Most of them know that for all his bluster, he has a mile-wide generous side, notably bagging up food to hand out to the many down-and-out denizens of the downtown area each week. Between acts of charity and vulgarity, bits of personal history spill out: He ran away from his large, disapproving Beirut family at age 15, lived all over Europe, “took advantage of a lot of people” as a stud for hire (or sometimes for free, as when female acquaintances wanted a sperm donor without a husband attached), then entered a less illicit business when he “realized my beauty was fading” at age 29. Soon he’d built up a mini-empire of stores, but the hassle of managing employees (and worrying his antics might strike them as sexual harassment) prompted eventual reduction back down to a one-man, one-deli operation.

It’s hard to tell where “Sal’s” bragadoccio ends and his real-world sexploits begin, but regardless, he’s entertaining company. A modicum of drama is introduced when he suffers health problems after a couple of traffic accidents, curtailing his ability to run the deli that provides him not just with a living, but with a stage and a loyal audience. There’s also a late trip back home to Lebanon (his first such in decades), where he has a warm reunion with most family members but reopens the wound over his purported childhood molestation by an older brother.

“The Sandwich Nazi” doesn’t integrate these narrative elements very gracefully.
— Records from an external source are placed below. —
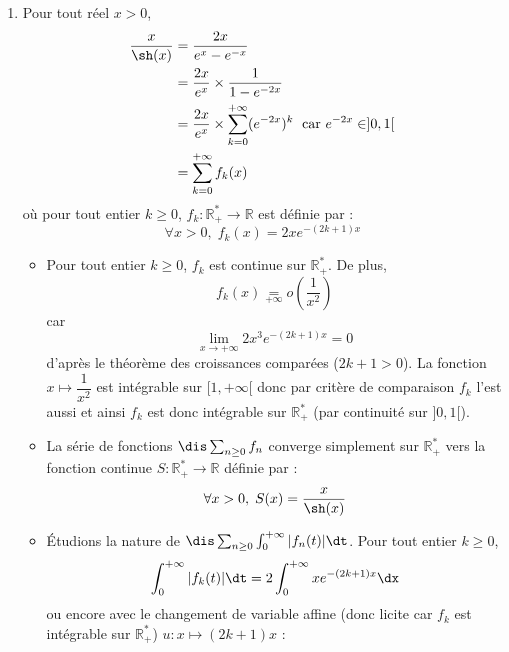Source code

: \documentclass[a4paper,10pt]{report}
\begin{document}
\begin{enumerate}
\noindent On a :
$$ \dfrac{x}{\sh(x)}  \underset{+ \infty}{=} o \left( \dfrac{1}{x^2} \right)$$
car 
\begin{align*}
\dfrac{x^3}{\sh(x)} & = \dfrac{2x^3}{e^{x}-e^{-x}} \\
&  \underset{+ \infty}{\sim} \dfrac{2x^3}{e^{x}} 
\end{align*}
et d'après le théorème des croissances comparées :
$$ \lim_{x \rightarrow + \infty} \dfrac{2x^3}{e^{x}} = 0$$
L'intégrale $\dis \int_1^{+ \infty} \dfrac{1}{x^2} \dx$ est convergente (intégrale de Riemann avec $2>1$) donc par critère de comparaison (les intégrandes sont positives), on en déduit que $\dis \int_1^{+ \infty} \dfrac{x}{\sh(x)} \dx$ est convergente et ainsi $I$ converge (par fausse impropreté en $0$).
\item Pour tout réel $x>0$,
\begin{align*}
\dfrac{x}{\sh(x)} & = \dfrac{2x}{e^x-e^{-x}} \\
& = \dfrac{2x}{e^x} \times \dfrac{1}{1-e^{-2x}} \\
& =  \dfrac{2x}{e^x} \times \sum_{k=0}^{+ \infty} (e^{-2x})^k \; \hbox{ car } e^{-2x} \in ]0,1[ \\
& = \sum_{k=0}^{+ \infty} f_k(x)
\end{align*}
où pour tout entier $k \geq 0$, $f_k : \mathbb{R}_+^* \rightarrow \mathbb{R}$ est définie par :
$$ \forall x>0, \; f_k(x) = 2x e^{-(2k+1)x} $$
\begin{itemize}
\item Pour tout entier $k \geq 0$, $f_k$ est continue sur $\mathbb{R}_+^*$. De plus,
$$ f_k(x) \underset{ + \infty}{=} o \left( \dfrac{1}{x^2} \right)$$
car 
$$ \lim_{x \rightarrow + \infty} 2x^3 e^{-(2k+1)x} = 0$$
d'après le théorème des croissances comparées ($2k+1>0$). La fonction $x \mapsto \dfrac{1}{x^2}$ est intégrable sur $[1, + \infty[$ donc par critère de comparaison $f_k$ l'est aussi et ainsi $f_k$ est donc intégrable sur $\mathbb{R}_+^*$ (par continuité sur $]0,1[$). 
\item La série de fonctions $\dis \sum_{n \geq 0} f_n$ converge simplement sur $\mathbb{R}_+^*$ vers la fonction continue $S : \mathbb{R}_+^* \rightarrow \mathbb{R}$ définie par :
$$ \forall x >0, \; S(x) = \dfrac{x}{\sh(x)}$$
\item Étudions la nature de $\dis \sum_{n \geq 0} \int_{0}^{+ \infty} \vert f_n(t) \vert \dt$. Pour tout entier $k \geq 0$,
$$ \int_0^{+ \infty} \vert f_k(t) \vert \dt = 2 \int_0^{+\infty} x e^{-(2k+1)x} \dx$$
ou encore avec le changement de variable affine (donc licite car $f_k$ est intégrable sur $\mathbb{R}_+^*$) $u : x \mapsto (2k+1)x$ :

\end{itemize}
\end{enumerate}
\end{document}
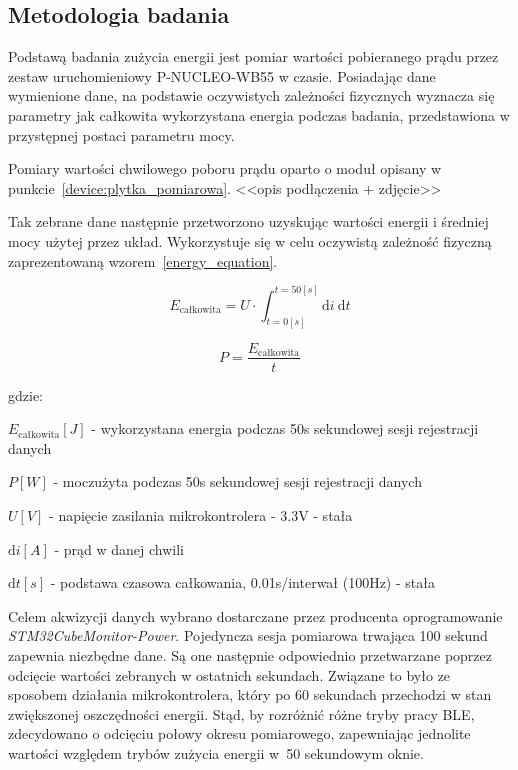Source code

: \subsection{Metodologia badania}

Podstawą badania zużycia energii jest pomiar wartości pobieranego prądu przez zestaw uruchomieniowy
P-NUCLEO-WB55 w czasie. Posiadając dane wymienione dane, na podstawie oczywistych
zależności fizycznych wyznacza się parametry jak całkowita wykorzystana energia
podczas badania, przedstawiona w przystępnej postaci parametru mocy.

Pomiary wartości chwilowego poboru prądu oparto o moduł opisany w punkcie~\ref{device:plytka_pomiarowa}.
<<opis podłączenia + zdjęcie>>
\lipsum[1-1]

Tak zebrane dane następnie przetworzono uzyskując wartości energii i średniej mocy
użytej przez układ. Wykorzystuje się w celu oczywistą zależność fizyczną zaprezentowaną
wzorem~\ref{energy_equation}\cite{skoro_marta_fizyka_1973}.

\begin{equation} \label{energy_equation}
E_{\text{całkowita}} = U \cdot \int_{t=0[s]}^{t=50[s]} \mathrm{d}i \: \mathrm{d} t
\end{equation}

\begin{equation} \label{power_equation}
P = \frac{E_{\text{całkowita}}}{t}
\end{equation}

gdzie:

\begin{description}
\item $E_{\text{całkowita}} [J]$ - wykorzystana energia podczas 50s sekundowej sesji rejestracji danych
\item $P [W]$ - moczużyta podczas 50s sekundowej sesji rejestracji danych
\item $U [V]$ - napięcie zasilania mikrokontrolera - 3.3V - stała
\item $\mathrm{d}i [A]$ - prąd w danej chwili
\item $\mathrm{d}t [s]$ - podstawa czasowa całkowania, 0.01s/interwał (100Hz) - stała 
\end{description}

Celem akwizycji danych wybrano dostarczane przez producenta oprogramowanie \textit{STM32CubeMonitor-Power}.
Pojedyncza sesja pomiarowa trwająca 100 sekund zapewnia niezbędne dane. Są one następnie
odpowiednio przetwarzane poprzez odcięcie wartości zebranych w ostatnich sekundach. Związane to było
ze sposobem działania mikrokontrolera, który po 60 sekundach przechodzi w stan zwiększonej
oszczędności energii. Stąd, by rozróżnić różne tryby pracy \gls{BLE}, zdecydowano o odcięciu
połowy okresu pomiarowego, zapewniając jednolite wartości względem trybów zużycia energii
w~50 sekundowym oknie.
It’s odd when a few unexpected interests of Salam’s (collecting original artworks, playing the cello) that might’ve broadened our understanding of his character are dismissed after the briefest consideration. The film is mostly content, like its subject, to stay on the potty-mouthed, monologuing surface. That’s fine so far as it goes, yet there’s enough suggestion of complexity here to make you wish Bennett had dug a little deeper.

Assembly is basic but competent.

SXSW Film Review: 'The Sandwich Nazi'

Reviewed online, San Francisco, March 10, 2015. (In SXSW Film Festival —competing.) Running time: 72 MIN.

Production

(Documentary — Canada) A Lewis Bennett production. (International sales: Submarine Entertainment, New York.) Produced by Calum Macleod, Lewis Bennett, Benjamin Taft.

Crew

Directed by Lewis Bennett. Camera (color, HD), Benjamin Taft; editors, Bennett, Macleod; music, Jake Handy; sound, Mark Lazeski; second unit directors, Macleod, Taft; second unit camera, Lindsay George.

With

Salam Kahil, Annette McArthur, Manuel Huespe, Steve Bekessy, Lisa Bekessy.